Exercise requirements
Print, exactly as written, every line from the first line of the records below through the line containing "<pre><code>npm install</code></pre>", and nothing further.

Records for processing

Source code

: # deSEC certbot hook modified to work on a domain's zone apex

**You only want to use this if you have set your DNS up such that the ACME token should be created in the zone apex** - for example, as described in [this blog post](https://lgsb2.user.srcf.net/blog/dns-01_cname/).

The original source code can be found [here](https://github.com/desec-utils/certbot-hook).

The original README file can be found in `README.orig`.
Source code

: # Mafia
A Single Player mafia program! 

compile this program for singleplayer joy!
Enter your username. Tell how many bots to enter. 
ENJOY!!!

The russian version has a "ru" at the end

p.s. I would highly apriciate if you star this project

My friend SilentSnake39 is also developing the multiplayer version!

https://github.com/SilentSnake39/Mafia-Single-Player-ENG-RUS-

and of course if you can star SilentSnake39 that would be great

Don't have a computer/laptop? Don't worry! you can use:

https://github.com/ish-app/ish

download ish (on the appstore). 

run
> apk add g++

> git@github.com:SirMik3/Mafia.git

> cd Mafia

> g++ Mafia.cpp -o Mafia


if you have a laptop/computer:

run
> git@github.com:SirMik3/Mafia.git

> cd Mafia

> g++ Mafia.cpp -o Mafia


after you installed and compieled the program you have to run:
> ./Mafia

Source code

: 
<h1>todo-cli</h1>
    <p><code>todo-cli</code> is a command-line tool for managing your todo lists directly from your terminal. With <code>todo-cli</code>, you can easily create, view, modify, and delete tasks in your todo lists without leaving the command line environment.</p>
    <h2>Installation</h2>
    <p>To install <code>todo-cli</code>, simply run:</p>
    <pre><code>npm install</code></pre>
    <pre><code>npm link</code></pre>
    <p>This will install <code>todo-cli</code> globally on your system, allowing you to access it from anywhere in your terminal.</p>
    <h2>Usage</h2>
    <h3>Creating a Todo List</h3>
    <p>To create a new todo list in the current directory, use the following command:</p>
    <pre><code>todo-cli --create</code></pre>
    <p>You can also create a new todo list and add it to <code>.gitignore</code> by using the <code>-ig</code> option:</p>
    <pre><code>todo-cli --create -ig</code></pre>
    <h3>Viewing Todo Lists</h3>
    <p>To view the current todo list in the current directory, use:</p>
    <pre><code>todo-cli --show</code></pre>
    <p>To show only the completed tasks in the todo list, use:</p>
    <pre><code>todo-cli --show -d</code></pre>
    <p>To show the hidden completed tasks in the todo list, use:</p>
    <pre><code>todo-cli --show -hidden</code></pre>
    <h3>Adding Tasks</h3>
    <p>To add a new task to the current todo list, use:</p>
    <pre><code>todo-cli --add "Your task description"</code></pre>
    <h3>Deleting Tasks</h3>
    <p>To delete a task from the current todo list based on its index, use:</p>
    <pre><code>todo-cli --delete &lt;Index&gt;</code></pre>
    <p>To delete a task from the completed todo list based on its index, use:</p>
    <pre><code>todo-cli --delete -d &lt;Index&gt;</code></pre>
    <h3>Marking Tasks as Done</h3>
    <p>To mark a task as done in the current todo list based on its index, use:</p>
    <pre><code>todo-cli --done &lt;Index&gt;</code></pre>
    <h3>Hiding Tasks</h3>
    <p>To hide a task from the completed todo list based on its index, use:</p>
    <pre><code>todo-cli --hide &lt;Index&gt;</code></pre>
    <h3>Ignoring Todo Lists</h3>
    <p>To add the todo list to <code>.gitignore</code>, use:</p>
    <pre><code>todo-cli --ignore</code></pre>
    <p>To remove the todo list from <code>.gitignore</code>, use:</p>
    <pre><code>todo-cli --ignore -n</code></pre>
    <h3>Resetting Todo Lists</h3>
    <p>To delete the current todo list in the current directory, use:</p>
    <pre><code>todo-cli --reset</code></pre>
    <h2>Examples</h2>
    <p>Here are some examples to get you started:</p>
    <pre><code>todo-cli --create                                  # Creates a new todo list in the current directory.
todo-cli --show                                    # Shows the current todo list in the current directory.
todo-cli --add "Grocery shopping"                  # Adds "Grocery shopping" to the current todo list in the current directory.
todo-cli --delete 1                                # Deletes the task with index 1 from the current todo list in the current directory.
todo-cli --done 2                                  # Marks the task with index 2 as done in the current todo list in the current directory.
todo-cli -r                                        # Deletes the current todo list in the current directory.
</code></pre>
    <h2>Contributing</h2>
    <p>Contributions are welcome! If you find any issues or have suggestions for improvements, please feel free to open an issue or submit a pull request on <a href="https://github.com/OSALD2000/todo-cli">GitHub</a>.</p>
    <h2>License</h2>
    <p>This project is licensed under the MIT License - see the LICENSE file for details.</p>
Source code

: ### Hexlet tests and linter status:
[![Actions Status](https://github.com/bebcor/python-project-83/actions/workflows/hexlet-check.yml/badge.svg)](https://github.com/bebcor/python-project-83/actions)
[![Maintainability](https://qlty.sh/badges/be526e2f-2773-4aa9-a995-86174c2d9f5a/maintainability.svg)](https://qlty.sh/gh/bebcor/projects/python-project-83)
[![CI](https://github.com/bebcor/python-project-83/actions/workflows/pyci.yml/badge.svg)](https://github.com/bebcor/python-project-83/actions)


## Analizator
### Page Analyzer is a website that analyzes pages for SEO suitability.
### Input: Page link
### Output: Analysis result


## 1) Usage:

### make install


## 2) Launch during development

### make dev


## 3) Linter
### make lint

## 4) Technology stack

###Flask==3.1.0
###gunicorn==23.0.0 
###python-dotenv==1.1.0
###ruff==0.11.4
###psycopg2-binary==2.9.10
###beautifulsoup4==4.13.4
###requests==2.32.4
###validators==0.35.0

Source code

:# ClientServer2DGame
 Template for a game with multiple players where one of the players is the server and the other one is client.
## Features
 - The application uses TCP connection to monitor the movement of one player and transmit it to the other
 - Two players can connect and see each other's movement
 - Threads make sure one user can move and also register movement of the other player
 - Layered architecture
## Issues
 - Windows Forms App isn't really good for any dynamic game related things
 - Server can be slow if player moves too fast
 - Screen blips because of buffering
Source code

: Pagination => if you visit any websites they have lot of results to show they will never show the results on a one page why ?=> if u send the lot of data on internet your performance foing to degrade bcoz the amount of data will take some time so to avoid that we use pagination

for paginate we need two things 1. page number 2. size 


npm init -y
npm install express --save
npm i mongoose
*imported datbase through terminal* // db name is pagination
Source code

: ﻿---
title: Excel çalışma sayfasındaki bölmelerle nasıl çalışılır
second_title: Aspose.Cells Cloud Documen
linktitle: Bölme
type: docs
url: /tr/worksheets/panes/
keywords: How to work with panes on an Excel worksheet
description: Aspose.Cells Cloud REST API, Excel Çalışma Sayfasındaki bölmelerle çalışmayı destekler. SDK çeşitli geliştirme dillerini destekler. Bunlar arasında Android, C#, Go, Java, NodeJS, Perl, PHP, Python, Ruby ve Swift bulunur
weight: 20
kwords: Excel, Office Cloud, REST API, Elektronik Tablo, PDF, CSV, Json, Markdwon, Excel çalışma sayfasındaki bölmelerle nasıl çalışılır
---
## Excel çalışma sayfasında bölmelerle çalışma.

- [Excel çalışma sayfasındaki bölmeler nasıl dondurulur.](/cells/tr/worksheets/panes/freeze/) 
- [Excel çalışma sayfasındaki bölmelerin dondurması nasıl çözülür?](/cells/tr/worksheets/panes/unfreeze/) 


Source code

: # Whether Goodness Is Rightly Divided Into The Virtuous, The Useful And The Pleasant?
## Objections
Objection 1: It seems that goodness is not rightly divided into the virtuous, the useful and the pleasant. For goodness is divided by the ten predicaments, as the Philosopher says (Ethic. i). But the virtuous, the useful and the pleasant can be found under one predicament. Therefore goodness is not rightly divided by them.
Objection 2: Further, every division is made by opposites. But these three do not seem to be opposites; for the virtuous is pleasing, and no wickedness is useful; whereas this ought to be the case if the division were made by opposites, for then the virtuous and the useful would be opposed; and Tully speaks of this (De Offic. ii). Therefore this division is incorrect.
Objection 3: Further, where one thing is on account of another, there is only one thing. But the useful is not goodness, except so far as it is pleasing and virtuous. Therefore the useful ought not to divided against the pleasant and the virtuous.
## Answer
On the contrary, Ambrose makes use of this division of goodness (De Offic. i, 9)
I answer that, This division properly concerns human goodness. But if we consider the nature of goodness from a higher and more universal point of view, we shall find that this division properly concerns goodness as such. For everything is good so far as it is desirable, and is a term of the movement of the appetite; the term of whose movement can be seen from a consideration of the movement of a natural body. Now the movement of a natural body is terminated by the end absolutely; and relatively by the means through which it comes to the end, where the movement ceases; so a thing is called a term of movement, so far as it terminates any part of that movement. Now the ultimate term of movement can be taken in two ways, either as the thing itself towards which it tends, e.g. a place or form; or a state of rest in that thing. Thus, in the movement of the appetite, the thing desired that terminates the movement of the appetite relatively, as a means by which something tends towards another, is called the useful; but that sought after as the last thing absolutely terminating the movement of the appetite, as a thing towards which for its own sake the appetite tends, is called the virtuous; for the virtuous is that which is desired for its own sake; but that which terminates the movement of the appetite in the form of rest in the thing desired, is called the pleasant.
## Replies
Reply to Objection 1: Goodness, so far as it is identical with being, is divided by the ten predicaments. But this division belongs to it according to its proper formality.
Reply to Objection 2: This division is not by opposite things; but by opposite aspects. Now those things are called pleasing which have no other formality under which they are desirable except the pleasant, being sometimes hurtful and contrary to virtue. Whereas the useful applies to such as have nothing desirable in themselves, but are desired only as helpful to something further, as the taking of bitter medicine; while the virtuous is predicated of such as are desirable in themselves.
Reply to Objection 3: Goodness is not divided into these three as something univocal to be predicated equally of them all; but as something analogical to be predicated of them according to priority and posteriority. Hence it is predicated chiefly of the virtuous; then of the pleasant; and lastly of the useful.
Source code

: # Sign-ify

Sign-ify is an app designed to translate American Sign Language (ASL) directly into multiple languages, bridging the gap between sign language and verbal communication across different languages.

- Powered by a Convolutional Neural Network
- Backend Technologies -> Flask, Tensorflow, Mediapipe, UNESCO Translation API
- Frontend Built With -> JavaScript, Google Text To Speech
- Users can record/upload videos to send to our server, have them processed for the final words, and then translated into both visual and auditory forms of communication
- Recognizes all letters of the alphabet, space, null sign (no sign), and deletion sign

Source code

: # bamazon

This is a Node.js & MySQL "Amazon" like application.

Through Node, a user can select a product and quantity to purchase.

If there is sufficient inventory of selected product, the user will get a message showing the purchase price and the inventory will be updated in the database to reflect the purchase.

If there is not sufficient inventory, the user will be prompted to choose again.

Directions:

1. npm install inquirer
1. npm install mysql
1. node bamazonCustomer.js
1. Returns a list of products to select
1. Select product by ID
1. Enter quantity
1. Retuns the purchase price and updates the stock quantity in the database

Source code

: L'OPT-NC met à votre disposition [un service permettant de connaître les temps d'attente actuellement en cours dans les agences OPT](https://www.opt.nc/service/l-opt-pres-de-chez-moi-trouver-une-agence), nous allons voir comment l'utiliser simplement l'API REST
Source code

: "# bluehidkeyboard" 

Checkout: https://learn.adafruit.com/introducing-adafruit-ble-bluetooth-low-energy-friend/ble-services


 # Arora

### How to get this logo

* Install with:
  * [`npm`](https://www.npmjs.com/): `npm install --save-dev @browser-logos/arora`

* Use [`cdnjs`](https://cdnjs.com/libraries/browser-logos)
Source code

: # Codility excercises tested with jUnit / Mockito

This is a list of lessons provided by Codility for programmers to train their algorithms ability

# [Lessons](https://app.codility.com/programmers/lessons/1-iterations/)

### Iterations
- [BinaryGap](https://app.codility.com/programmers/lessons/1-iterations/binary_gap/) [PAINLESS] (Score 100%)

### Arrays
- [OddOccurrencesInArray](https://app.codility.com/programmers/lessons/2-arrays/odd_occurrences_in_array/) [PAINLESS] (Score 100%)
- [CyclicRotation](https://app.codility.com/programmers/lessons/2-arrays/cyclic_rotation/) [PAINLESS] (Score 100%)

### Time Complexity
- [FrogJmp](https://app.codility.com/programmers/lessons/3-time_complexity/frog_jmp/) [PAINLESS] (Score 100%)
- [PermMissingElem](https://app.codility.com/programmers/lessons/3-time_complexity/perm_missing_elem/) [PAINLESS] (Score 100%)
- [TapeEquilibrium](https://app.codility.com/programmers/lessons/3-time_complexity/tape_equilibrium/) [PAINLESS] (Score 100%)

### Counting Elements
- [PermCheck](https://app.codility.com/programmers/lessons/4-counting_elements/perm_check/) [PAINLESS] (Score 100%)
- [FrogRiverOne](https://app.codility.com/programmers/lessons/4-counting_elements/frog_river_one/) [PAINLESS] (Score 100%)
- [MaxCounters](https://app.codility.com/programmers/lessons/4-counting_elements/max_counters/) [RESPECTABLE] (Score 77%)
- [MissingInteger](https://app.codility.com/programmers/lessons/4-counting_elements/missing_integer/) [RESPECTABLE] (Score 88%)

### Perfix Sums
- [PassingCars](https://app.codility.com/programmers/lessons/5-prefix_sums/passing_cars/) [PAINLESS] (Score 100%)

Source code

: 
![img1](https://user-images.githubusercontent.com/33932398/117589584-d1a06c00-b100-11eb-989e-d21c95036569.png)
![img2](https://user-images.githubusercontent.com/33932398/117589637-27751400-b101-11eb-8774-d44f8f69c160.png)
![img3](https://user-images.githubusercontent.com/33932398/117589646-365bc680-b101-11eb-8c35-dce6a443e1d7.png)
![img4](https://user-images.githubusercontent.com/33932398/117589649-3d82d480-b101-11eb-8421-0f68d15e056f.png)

Reply
Source code

: # deSEC certbot hook modified to work on a domain's zone apex

**You only want to use this if you have set your DNS up such that the ACME token should be created in the zone apex** - for example, as described in [this blog post](https://lgsb2.user.srcf.net/blog/dns-01_cname/).

The original source code can be found [here](https://github.com/desec-utils/certbot-hook).

The original README file can be found in `README.orig`.
Source code

: # Mafia
A Single Player mafia program! 

compile this program for singleplayer joy!
Enter your username. Tell how many bots to enter. 
ENJOY!!!

The russian version has a "ru" at the end

p.s. I would highly apriciate if you star this project

My friend SilentSnake39 is also developing the multiplayer version!

https://github.com/SilentSnake39/Mafia-Single-Player-ENG-RUS-

and of course if you can star SilentSnake39 that would be great

Don't have a computer/laptop? Don't worry! you can use:

https://github.com/ish-app/ish

download ish (on the appstore). 

run
> apk add g++

> git@github.com:SirMik3/Mafia.git

> cd Mafia

> g++ Mafia.cpp -o Mafia


if you have a laptop/computer:

run
> git@github.com:SirMik3/Mafia.git

> cd Mafia

> g++ Mafia.cpp -o Mafia


after you installed and compieled the program you have to run:
> ./Mafia

Source code

: 
<h1>todo-cli</h1>
    <p><code>todo-cli</code> is a command-line tool for managing your todo lists directly from your terminal. With <code>todo-cli</code>, you can easily create, view, modify, and delete tasks in your todo lists without leaving the command line environment.</p>
    <h2>Installation</h2>
    <p>To install <code>todo-cli</code>, simply run:</p>
    <pre><code>npm install</code></pre>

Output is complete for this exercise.